[Collected data]
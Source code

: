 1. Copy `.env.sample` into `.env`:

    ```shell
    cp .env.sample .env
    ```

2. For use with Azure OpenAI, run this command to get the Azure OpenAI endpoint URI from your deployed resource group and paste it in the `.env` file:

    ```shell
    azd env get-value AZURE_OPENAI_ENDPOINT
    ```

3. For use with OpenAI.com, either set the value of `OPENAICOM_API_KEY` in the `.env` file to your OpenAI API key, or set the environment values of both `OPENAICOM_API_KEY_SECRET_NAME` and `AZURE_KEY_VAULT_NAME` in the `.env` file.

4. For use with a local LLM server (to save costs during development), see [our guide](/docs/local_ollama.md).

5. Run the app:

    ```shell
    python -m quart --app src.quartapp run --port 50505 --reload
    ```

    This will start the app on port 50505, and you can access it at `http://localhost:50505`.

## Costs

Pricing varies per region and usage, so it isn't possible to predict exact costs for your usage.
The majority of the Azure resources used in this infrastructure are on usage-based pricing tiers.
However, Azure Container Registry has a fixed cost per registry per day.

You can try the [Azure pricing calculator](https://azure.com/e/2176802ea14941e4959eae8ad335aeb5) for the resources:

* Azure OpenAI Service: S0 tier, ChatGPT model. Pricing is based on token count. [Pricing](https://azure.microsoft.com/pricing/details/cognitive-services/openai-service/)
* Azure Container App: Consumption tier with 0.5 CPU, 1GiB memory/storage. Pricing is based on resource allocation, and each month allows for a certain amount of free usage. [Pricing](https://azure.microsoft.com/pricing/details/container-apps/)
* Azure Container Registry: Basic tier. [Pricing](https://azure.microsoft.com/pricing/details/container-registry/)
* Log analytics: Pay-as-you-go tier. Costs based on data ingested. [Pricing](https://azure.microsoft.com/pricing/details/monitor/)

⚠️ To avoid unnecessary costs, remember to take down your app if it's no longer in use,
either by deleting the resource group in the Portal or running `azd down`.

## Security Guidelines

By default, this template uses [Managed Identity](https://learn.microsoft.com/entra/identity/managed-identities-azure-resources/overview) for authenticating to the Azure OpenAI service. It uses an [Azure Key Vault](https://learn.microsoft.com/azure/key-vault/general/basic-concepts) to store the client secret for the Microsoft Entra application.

---

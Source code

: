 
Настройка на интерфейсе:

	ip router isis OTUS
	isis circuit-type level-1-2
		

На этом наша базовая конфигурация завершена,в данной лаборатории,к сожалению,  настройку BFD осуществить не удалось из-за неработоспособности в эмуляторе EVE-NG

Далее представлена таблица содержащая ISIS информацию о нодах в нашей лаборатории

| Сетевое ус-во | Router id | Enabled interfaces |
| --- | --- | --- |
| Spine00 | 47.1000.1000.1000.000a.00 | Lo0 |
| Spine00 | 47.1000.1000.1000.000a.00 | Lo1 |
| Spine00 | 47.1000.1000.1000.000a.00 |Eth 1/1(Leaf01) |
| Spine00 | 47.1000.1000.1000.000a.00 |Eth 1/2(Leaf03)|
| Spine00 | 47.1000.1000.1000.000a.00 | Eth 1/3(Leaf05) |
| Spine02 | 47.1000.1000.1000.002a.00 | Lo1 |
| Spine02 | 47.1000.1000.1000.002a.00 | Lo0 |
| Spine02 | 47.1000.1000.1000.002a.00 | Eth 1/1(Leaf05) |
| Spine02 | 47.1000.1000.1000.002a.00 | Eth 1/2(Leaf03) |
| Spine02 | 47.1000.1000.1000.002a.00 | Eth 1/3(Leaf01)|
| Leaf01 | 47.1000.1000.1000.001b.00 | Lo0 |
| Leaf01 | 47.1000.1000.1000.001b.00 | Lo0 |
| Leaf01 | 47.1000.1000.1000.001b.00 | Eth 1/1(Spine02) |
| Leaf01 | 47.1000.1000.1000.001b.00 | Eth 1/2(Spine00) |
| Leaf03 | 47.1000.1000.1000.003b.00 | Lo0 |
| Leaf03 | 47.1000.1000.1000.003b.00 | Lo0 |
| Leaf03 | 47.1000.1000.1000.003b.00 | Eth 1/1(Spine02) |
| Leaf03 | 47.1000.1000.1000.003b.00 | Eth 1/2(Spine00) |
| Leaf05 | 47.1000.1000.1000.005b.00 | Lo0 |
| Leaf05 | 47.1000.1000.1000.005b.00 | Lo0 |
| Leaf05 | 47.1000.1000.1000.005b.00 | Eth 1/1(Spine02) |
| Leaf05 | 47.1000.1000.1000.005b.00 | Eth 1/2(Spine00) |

Required action » Give only the lines from the one holding "isis circuit-type level-1-2" through the one holding "Enabled interfaces |", each restated exactly as it appears above.

Answer to this task »
	isis circuit-type level-1-2
		

На этом наша базовая конфигурация завершена,в данной лаборатории,к сожалению,  настройку BFD осуществить не удалось из-за неработоспособности в эмуляторе EVE-NG

Далее представлена таблица содержащая ISIS информацию о нодах в нашей лаборатории

| Сетевое ус-во | Router id | Enabled interfaces |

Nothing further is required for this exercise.